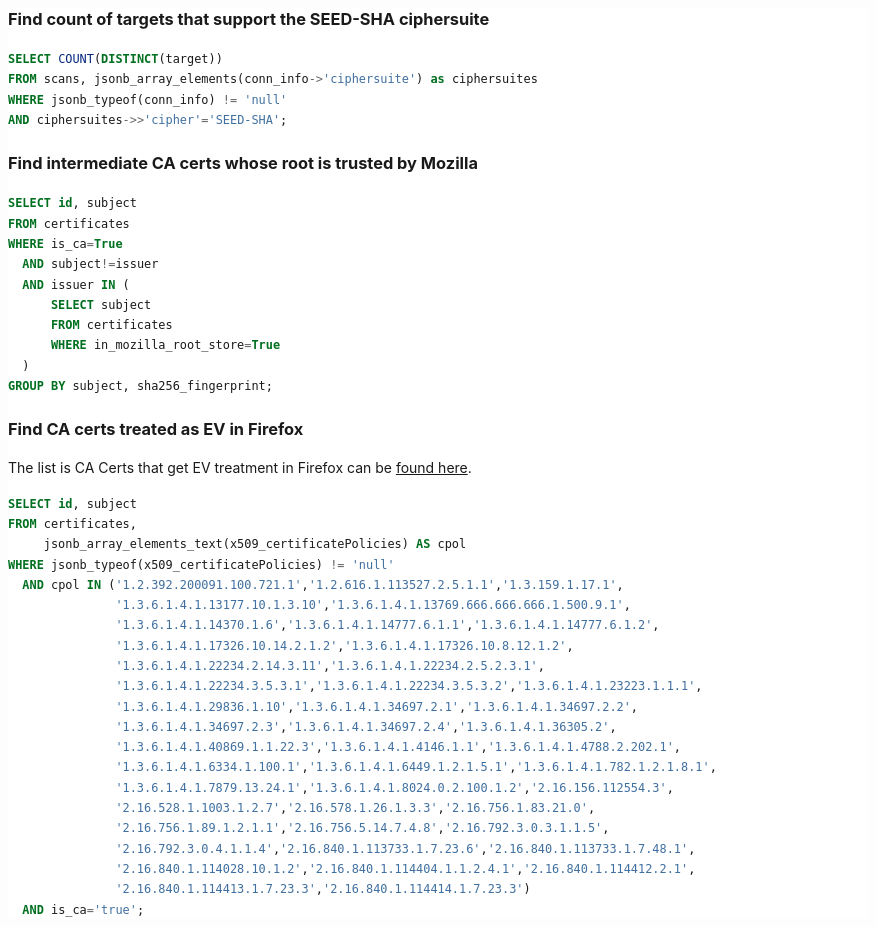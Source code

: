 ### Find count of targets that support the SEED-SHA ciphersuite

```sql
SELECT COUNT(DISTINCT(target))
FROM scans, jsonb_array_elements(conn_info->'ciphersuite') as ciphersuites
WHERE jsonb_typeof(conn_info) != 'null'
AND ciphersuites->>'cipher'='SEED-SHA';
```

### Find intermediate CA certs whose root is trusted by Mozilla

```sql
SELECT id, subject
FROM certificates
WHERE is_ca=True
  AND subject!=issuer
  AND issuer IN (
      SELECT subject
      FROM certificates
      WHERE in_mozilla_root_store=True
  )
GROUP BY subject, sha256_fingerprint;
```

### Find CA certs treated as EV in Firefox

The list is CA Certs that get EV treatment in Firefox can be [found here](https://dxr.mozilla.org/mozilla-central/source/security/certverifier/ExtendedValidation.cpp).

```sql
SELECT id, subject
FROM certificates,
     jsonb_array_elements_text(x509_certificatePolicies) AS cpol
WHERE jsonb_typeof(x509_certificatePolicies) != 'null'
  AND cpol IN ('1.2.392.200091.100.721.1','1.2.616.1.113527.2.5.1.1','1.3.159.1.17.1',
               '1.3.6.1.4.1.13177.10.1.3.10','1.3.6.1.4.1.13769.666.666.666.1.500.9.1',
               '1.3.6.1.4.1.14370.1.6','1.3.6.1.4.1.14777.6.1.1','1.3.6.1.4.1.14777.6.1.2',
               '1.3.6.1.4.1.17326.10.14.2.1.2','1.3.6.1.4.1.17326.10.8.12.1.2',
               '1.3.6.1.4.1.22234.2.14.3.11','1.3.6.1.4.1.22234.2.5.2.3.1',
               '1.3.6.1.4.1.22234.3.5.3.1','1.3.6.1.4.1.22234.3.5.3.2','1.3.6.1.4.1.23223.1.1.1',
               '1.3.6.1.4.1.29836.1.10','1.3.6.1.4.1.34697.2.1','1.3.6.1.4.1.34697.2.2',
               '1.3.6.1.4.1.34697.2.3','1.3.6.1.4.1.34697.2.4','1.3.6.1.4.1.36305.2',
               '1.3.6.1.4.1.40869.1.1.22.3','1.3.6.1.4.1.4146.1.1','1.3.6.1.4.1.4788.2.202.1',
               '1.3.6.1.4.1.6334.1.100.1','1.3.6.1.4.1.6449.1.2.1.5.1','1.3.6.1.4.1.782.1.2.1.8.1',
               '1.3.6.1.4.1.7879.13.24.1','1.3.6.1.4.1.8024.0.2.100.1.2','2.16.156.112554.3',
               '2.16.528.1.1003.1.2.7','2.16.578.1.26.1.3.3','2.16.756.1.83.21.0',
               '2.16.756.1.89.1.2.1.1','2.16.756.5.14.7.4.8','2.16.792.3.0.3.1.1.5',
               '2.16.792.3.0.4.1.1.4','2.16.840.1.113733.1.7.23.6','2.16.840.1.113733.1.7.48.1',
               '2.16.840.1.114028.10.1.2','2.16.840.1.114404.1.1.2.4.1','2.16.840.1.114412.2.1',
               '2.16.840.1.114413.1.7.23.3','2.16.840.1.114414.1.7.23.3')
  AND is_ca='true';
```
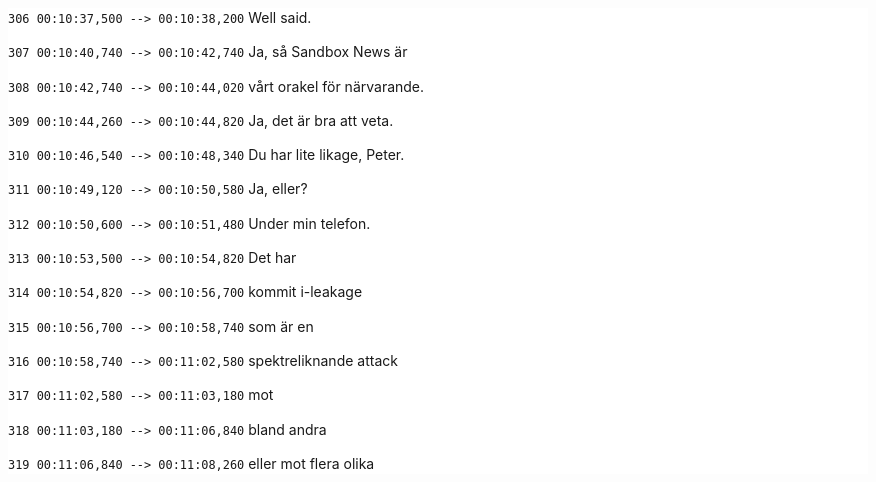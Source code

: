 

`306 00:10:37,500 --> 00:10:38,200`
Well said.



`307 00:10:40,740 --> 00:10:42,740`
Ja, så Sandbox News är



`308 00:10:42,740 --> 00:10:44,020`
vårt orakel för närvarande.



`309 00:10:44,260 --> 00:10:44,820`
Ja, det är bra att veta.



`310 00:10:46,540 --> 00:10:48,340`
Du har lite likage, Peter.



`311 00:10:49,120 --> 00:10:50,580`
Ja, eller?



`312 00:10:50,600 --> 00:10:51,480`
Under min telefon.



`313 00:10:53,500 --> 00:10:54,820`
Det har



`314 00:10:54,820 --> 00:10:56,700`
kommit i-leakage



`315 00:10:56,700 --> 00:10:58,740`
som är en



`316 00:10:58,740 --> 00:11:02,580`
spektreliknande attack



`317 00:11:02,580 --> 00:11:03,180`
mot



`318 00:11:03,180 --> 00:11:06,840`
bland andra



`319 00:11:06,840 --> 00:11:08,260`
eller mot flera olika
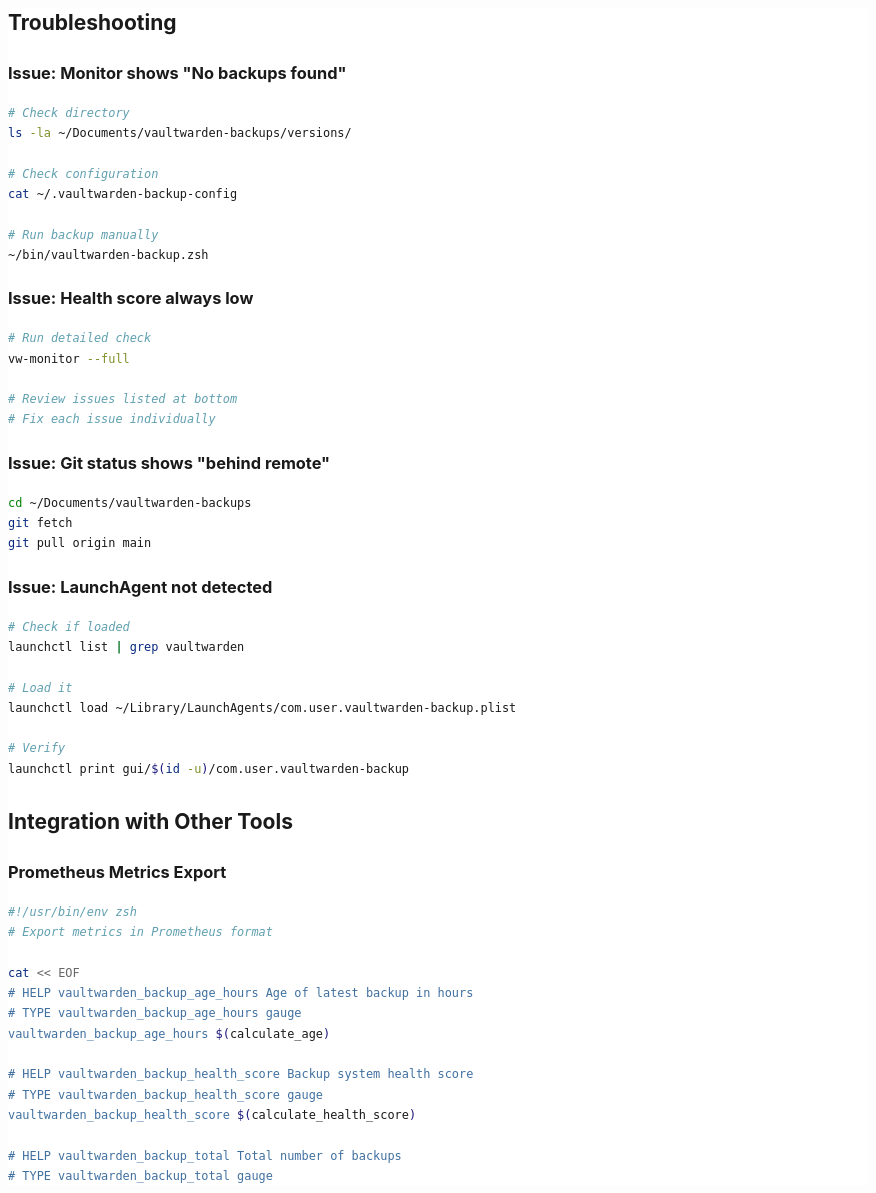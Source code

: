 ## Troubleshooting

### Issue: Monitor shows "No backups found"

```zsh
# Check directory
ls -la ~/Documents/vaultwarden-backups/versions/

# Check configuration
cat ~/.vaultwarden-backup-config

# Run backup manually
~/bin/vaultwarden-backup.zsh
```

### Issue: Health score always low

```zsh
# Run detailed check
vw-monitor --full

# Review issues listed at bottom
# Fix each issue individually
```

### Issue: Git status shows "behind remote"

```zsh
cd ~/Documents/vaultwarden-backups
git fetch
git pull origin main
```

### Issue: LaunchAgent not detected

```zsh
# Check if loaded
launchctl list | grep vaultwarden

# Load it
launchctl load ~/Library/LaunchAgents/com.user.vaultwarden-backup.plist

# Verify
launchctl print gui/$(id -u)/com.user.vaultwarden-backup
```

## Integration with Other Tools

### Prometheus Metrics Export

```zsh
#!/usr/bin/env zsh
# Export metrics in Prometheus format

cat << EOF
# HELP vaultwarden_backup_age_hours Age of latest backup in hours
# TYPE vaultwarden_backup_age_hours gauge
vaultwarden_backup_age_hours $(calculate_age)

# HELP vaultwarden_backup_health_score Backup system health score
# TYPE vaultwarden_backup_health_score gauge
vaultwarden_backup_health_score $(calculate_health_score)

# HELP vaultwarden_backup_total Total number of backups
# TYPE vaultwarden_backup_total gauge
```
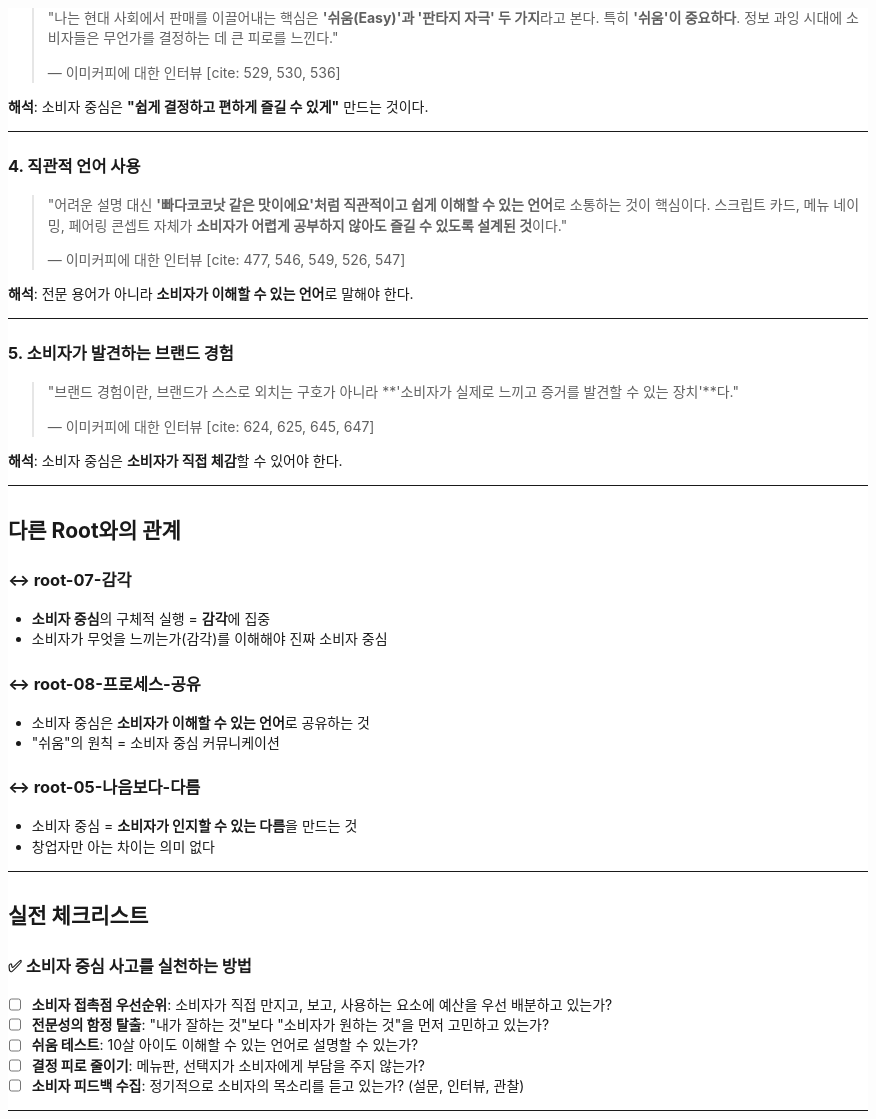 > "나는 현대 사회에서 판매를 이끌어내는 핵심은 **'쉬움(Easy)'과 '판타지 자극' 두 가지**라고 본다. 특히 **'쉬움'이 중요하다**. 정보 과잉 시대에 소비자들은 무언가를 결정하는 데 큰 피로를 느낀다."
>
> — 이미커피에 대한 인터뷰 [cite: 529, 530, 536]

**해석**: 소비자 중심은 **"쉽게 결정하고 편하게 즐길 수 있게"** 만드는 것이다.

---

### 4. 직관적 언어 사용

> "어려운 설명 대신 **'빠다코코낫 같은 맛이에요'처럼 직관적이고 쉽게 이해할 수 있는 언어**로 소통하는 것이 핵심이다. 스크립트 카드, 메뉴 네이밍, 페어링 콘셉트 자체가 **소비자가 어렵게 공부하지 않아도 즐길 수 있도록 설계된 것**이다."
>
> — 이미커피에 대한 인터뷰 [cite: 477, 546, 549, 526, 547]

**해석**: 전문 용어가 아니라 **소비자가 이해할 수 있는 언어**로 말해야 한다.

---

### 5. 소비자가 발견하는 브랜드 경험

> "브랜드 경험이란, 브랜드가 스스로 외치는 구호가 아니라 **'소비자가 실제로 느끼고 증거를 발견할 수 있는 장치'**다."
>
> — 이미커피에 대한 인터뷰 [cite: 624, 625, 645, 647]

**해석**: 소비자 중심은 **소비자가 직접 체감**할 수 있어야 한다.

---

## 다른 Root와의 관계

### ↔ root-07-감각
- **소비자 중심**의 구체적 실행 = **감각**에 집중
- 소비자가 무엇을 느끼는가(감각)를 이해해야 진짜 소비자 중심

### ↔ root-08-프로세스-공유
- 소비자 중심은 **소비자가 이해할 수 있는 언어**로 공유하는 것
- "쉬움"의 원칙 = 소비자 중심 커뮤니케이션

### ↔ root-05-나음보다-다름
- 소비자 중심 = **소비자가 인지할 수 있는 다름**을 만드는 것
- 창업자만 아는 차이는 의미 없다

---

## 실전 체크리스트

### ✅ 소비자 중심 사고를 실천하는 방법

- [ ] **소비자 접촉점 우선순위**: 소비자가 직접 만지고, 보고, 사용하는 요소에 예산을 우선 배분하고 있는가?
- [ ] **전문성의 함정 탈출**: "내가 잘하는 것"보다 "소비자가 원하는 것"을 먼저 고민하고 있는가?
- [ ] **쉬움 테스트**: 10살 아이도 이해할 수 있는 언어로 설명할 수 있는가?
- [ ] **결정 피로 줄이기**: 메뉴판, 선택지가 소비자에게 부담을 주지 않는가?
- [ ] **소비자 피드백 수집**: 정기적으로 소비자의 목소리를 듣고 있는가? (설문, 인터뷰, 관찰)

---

- [What is needed]: Note every line above where the string "null" shows up, and copy those lines.

- [Task solution]:
WHERE jsonb_typeof(conn_info) != 'null'
WHERE jsonb_typeof(x509_certificatePolicies) != 'null'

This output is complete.